Within the records, which lines hold the string "functional"? Report each one by copying it.

(Stored data)
=== Section Start ===

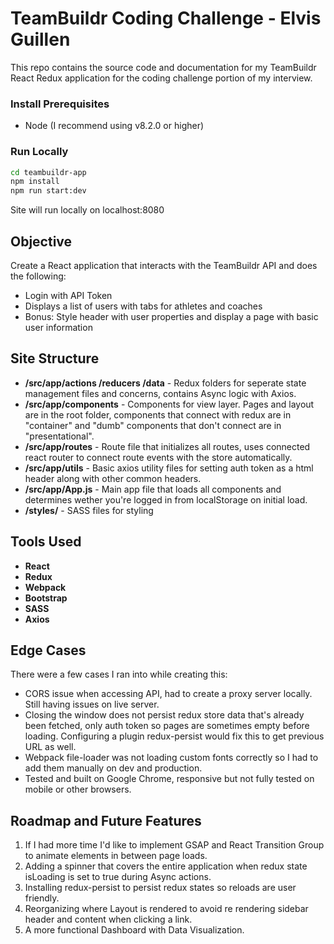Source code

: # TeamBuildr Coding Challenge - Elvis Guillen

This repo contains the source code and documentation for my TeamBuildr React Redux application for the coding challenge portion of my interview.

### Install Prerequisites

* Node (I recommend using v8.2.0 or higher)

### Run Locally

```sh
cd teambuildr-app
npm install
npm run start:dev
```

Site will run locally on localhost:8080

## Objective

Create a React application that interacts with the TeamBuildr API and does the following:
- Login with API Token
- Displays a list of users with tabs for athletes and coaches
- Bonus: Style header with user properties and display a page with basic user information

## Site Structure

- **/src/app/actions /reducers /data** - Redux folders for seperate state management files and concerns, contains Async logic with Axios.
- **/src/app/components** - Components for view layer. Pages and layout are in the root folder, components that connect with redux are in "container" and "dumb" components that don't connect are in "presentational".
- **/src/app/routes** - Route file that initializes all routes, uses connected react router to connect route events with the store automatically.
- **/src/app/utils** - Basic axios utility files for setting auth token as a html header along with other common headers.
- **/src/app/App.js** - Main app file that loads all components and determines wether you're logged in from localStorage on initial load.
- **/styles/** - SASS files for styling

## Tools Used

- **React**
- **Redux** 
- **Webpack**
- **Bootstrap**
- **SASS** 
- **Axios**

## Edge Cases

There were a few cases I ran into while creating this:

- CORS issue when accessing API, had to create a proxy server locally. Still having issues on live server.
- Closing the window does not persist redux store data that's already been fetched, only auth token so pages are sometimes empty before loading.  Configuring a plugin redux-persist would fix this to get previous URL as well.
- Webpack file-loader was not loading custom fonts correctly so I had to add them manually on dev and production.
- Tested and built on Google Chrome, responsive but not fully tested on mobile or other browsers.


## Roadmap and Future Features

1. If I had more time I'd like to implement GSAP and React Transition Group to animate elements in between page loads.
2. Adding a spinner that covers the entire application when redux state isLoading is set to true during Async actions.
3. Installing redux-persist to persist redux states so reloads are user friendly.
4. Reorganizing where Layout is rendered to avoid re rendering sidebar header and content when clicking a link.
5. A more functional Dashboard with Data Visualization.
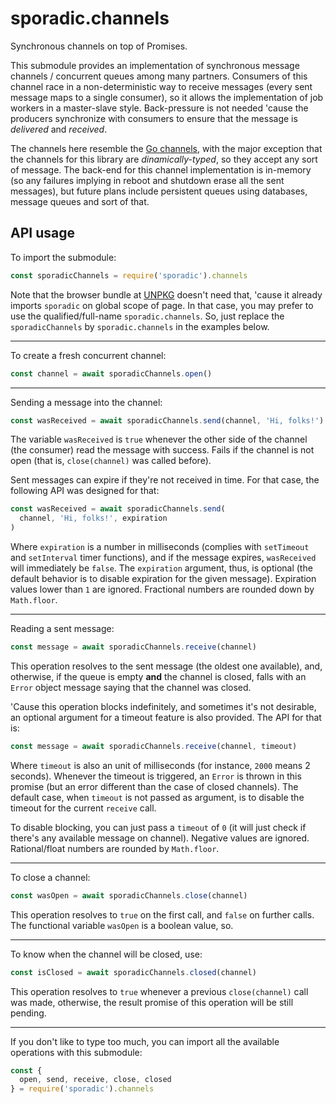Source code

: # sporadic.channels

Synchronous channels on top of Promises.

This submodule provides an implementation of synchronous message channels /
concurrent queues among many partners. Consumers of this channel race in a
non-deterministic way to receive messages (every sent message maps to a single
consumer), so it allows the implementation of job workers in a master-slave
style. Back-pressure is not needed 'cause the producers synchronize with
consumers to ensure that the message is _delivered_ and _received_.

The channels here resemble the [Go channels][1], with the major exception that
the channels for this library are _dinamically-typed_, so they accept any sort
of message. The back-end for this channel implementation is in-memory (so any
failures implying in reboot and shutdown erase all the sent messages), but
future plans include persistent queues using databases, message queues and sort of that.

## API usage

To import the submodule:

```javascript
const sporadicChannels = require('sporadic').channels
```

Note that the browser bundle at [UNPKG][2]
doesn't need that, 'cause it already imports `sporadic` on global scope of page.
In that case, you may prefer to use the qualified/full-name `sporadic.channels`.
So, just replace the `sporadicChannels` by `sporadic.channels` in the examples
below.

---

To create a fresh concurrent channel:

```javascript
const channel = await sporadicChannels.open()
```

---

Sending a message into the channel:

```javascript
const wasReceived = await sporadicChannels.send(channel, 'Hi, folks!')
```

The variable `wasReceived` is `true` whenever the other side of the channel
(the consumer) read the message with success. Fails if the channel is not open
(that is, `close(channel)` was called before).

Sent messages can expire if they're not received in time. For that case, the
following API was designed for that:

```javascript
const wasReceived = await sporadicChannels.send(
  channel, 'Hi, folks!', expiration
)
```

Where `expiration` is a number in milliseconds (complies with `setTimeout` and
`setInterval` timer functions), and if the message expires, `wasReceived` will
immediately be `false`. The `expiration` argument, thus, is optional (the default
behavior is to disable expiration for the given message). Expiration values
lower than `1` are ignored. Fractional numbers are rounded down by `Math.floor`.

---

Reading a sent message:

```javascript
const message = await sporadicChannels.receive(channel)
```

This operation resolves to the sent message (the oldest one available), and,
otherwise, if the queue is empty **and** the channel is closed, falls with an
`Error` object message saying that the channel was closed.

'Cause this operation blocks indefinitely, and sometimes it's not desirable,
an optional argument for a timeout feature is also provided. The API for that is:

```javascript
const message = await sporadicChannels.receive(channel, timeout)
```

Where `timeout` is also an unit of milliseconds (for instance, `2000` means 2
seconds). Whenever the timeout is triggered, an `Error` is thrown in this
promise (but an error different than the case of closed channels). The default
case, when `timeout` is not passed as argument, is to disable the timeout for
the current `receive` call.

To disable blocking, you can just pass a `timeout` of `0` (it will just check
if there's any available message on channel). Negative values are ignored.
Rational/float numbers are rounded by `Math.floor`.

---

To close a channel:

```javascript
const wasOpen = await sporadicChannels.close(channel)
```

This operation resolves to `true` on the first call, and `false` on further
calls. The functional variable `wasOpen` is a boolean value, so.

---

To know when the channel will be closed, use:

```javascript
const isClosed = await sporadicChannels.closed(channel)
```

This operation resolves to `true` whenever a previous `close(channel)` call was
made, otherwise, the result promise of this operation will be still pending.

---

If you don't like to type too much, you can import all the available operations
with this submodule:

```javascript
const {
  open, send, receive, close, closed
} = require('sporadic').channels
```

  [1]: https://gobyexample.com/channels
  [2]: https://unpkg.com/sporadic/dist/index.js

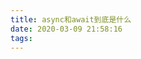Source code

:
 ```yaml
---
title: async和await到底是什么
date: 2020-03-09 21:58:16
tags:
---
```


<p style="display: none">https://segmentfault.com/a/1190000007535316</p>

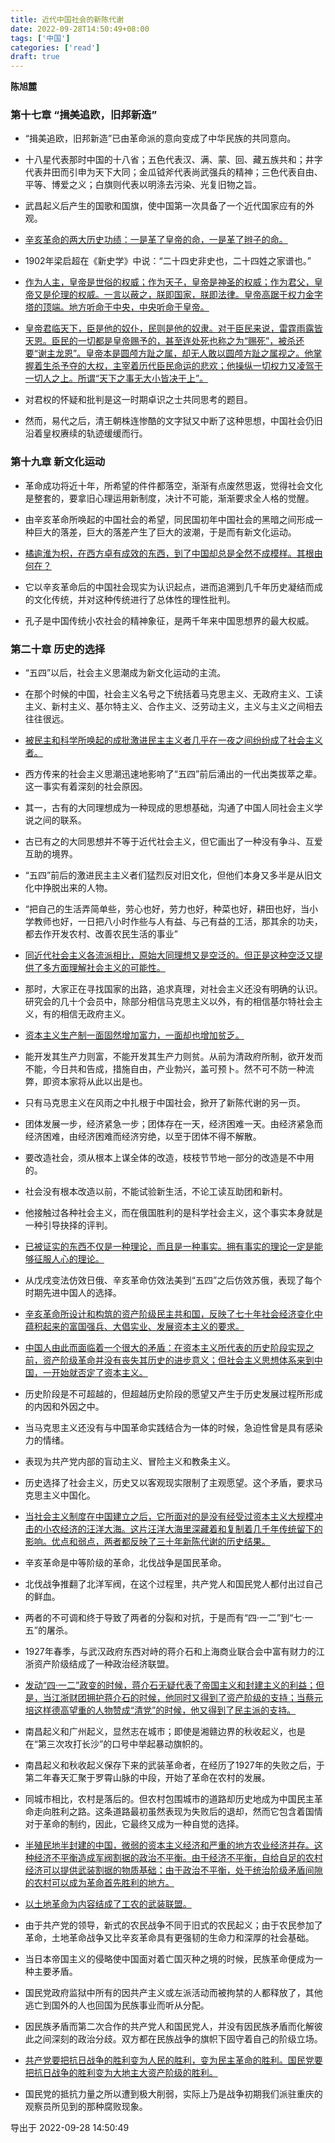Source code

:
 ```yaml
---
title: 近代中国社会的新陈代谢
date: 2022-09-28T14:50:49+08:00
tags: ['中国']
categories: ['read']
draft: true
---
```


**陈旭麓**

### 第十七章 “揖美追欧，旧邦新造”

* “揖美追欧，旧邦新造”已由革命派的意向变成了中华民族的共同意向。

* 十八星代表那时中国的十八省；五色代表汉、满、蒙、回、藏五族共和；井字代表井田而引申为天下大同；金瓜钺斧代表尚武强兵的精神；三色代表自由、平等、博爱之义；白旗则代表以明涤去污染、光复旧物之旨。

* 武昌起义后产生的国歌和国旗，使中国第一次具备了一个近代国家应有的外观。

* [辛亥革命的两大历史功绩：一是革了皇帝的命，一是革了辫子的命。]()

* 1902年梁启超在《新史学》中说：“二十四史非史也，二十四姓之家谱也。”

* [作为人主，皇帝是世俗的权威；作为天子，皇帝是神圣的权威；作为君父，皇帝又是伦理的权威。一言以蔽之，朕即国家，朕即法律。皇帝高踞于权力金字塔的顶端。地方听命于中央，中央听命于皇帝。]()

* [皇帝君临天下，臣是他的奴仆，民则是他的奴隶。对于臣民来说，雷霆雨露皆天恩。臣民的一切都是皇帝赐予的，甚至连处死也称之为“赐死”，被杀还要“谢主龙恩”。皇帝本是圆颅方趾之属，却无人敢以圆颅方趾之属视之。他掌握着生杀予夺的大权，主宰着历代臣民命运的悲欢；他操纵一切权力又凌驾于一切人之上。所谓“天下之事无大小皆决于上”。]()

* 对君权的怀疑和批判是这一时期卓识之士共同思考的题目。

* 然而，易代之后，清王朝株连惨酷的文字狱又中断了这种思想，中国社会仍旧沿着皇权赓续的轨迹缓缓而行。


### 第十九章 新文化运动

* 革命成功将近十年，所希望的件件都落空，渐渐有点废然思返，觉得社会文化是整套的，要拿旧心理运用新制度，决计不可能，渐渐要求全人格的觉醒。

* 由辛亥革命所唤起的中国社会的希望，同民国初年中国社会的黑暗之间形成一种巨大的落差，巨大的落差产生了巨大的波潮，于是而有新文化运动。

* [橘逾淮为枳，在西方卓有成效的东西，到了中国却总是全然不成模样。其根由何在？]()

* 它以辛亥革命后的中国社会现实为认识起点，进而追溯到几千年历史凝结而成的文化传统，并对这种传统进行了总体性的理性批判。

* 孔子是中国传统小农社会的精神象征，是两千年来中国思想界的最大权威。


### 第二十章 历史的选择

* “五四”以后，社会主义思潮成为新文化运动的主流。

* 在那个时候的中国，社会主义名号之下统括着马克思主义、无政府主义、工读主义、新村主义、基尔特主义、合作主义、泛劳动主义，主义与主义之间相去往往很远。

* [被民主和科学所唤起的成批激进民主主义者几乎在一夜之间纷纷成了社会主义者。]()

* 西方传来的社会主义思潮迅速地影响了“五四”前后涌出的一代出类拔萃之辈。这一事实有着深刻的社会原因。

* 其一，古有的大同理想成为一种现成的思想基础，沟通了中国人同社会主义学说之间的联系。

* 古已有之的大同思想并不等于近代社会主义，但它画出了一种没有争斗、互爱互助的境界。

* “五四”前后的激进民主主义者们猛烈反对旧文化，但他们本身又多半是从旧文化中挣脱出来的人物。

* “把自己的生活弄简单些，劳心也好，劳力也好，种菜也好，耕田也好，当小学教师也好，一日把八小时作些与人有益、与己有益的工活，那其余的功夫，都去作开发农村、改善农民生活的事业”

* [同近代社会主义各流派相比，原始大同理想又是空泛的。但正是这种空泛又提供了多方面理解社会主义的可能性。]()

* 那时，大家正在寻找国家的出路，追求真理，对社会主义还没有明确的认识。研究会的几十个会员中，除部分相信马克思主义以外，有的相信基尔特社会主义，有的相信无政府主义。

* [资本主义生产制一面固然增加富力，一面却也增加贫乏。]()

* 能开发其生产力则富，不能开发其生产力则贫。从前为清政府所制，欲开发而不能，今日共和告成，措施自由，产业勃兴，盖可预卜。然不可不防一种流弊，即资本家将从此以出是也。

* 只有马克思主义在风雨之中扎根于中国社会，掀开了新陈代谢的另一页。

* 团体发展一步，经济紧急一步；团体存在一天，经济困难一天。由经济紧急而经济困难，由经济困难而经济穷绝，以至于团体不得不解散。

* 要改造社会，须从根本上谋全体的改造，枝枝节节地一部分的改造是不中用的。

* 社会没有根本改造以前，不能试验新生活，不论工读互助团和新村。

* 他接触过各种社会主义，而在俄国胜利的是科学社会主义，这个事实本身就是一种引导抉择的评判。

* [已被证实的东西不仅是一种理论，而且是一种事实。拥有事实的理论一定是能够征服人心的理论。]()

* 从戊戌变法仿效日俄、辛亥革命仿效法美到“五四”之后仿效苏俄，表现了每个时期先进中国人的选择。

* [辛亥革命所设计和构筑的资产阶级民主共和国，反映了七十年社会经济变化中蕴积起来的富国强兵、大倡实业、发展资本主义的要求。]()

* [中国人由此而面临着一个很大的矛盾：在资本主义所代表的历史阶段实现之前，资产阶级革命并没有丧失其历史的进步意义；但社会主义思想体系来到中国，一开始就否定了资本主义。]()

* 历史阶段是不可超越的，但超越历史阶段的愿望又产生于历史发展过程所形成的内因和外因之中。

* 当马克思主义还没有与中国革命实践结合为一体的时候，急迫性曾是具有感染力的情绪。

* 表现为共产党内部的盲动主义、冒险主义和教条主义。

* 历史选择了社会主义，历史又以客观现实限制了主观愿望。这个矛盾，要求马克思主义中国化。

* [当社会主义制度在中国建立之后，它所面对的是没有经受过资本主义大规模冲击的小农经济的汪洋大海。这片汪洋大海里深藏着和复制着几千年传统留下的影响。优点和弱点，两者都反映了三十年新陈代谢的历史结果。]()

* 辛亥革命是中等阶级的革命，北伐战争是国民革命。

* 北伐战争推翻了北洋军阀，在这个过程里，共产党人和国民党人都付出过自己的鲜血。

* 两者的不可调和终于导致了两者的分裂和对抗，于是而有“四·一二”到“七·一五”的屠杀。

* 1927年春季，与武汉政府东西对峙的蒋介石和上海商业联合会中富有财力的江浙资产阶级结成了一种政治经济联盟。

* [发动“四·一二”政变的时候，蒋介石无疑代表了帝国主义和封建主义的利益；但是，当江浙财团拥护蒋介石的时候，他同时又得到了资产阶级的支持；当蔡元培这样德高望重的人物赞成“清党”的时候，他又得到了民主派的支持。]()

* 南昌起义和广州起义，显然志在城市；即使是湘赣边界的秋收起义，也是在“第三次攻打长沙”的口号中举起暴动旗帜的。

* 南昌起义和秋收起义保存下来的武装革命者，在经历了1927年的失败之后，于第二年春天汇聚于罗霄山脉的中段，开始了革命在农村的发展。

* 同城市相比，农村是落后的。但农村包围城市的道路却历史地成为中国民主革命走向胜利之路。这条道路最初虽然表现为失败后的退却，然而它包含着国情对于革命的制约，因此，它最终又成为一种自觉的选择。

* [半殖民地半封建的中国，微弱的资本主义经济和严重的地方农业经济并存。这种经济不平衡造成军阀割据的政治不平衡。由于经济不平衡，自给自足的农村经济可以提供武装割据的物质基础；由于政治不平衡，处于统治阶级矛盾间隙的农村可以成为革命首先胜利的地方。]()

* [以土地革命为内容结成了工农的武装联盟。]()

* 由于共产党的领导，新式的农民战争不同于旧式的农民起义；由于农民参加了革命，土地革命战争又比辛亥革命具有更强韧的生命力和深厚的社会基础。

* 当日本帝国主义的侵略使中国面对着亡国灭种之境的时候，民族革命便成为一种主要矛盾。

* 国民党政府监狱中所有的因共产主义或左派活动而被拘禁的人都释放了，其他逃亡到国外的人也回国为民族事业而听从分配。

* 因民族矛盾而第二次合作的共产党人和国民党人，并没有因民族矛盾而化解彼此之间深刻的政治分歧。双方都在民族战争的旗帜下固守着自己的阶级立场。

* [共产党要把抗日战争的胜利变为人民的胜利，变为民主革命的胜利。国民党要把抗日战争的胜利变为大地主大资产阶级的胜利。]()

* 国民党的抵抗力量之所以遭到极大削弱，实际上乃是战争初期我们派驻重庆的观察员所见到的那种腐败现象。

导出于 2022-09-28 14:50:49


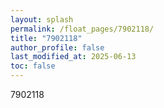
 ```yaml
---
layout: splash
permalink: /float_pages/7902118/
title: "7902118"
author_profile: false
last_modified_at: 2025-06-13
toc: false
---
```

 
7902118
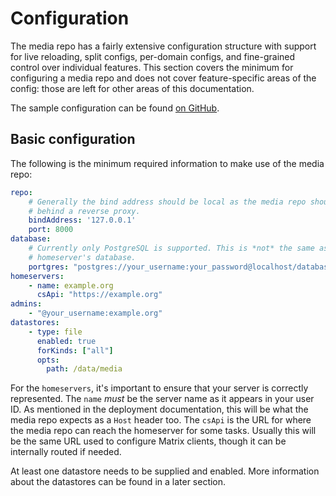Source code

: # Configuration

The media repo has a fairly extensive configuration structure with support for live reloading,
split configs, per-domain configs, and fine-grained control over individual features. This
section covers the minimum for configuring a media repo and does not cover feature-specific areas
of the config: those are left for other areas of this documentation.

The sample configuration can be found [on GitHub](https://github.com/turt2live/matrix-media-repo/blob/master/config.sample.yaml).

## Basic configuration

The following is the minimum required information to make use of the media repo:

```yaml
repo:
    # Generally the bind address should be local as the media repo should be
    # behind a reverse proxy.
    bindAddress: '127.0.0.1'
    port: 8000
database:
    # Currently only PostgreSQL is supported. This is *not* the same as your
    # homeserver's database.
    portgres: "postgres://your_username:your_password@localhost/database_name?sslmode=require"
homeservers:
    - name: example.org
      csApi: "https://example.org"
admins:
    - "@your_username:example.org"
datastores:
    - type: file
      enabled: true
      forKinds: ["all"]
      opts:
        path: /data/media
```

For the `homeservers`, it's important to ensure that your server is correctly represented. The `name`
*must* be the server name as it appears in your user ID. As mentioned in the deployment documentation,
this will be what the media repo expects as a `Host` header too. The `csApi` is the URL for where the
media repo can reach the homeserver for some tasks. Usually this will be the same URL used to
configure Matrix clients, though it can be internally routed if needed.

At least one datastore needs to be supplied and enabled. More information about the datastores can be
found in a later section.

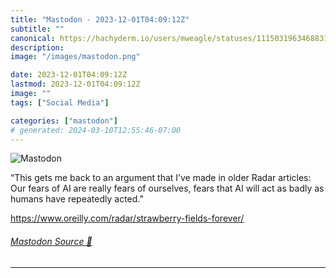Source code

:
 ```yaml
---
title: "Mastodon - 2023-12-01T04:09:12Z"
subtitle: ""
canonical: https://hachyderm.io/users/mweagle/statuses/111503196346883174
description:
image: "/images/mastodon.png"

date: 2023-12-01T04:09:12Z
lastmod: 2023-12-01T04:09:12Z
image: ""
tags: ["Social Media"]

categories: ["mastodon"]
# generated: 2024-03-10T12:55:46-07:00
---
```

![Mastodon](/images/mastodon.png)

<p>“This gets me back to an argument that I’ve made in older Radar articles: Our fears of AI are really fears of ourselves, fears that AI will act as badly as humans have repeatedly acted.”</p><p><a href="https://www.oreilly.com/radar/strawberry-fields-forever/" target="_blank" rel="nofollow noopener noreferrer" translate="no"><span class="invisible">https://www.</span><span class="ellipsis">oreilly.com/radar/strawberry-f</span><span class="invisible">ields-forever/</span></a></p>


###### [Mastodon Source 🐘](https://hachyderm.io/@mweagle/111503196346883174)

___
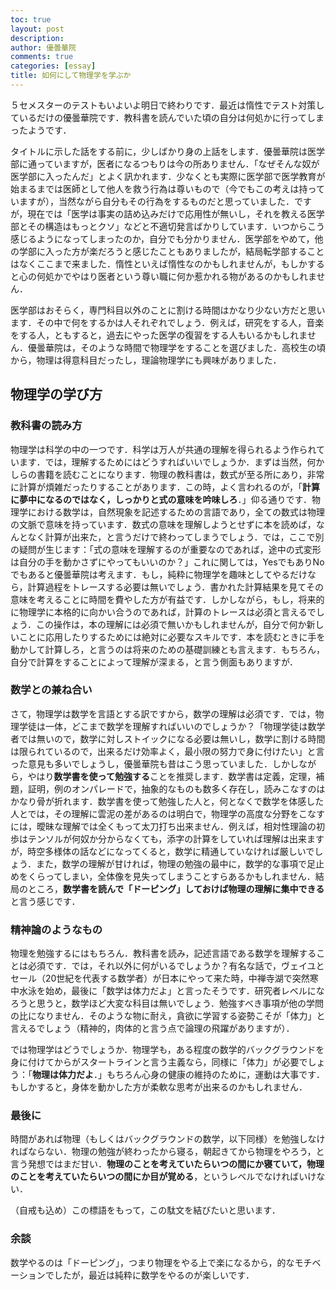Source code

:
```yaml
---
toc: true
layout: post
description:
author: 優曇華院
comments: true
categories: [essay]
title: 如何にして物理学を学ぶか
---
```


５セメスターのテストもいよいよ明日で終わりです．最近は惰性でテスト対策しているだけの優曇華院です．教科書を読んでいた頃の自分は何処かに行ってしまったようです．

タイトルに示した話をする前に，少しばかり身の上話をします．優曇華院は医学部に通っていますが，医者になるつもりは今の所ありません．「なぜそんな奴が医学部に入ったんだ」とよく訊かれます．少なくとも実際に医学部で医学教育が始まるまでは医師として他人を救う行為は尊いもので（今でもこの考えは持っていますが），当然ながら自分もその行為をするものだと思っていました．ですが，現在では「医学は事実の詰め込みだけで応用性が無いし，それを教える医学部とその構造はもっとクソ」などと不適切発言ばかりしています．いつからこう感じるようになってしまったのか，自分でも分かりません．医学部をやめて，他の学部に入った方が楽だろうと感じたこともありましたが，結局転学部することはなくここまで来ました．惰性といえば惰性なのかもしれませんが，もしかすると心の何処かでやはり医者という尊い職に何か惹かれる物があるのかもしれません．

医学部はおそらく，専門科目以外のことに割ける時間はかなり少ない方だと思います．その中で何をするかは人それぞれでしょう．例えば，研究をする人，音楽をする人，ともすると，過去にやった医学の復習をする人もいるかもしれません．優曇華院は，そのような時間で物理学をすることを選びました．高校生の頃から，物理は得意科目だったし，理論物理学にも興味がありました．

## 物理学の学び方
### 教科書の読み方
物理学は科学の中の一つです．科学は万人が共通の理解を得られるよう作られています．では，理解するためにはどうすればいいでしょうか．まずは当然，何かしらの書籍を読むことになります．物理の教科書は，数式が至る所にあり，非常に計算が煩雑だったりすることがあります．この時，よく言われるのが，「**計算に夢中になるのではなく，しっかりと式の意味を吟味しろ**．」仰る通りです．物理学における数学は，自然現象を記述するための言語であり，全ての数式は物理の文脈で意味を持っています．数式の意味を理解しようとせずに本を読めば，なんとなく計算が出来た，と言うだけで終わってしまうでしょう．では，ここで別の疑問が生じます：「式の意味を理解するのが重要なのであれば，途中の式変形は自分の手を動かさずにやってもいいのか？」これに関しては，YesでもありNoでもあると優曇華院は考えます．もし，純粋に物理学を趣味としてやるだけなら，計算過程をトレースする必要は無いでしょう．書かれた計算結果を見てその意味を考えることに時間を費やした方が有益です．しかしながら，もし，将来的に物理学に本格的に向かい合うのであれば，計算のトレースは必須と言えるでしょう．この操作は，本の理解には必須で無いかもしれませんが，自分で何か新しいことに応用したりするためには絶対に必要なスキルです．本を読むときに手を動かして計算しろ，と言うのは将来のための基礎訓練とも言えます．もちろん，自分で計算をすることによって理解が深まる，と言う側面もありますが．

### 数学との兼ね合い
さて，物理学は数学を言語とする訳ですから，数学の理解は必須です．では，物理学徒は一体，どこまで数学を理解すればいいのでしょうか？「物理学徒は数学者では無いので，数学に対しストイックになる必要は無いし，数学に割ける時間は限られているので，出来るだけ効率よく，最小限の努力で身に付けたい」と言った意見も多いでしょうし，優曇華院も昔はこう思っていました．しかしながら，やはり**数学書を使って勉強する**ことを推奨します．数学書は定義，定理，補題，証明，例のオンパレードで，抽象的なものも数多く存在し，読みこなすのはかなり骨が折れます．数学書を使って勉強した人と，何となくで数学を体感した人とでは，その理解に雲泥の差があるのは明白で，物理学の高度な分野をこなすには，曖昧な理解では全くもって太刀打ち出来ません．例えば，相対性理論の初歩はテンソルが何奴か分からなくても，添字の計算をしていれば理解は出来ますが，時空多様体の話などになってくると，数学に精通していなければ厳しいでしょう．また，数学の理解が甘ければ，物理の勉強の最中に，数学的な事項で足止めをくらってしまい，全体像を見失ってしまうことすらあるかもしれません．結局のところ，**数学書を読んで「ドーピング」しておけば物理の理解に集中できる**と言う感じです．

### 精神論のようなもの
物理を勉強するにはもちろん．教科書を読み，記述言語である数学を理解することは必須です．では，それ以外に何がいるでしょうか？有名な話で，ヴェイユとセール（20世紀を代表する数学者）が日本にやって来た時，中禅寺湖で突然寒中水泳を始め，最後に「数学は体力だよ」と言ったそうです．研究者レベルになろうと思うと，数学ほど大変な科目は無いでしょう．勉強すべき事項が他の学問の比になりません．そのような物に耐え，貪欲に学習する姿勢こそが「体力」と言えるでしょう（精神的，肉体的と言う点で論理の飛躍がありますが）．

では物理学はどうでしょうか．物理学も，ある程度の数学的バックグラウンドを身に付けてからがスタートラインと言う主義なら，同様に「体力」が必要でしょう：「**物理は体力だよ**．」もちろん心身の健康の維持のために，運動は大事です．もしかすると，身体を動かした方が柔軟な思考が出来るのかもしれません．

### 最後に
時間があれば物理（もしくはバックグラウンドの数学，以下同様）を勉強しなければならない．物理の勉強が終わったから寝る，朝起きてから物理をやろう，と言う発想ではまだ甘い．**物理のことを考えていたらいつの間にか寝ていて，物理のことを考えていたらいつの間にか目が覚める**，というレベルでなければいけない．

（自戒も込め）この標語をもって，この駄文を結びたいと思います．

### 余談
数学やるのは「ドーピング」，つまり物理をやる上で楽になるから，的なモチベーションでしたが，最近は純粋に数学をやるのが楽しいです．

=== Section End ===

## [Completed exercise]
5. A more functional Dashboard with Data Visualization.
calls. The functional variable `wasOpen` is a boolean value, so.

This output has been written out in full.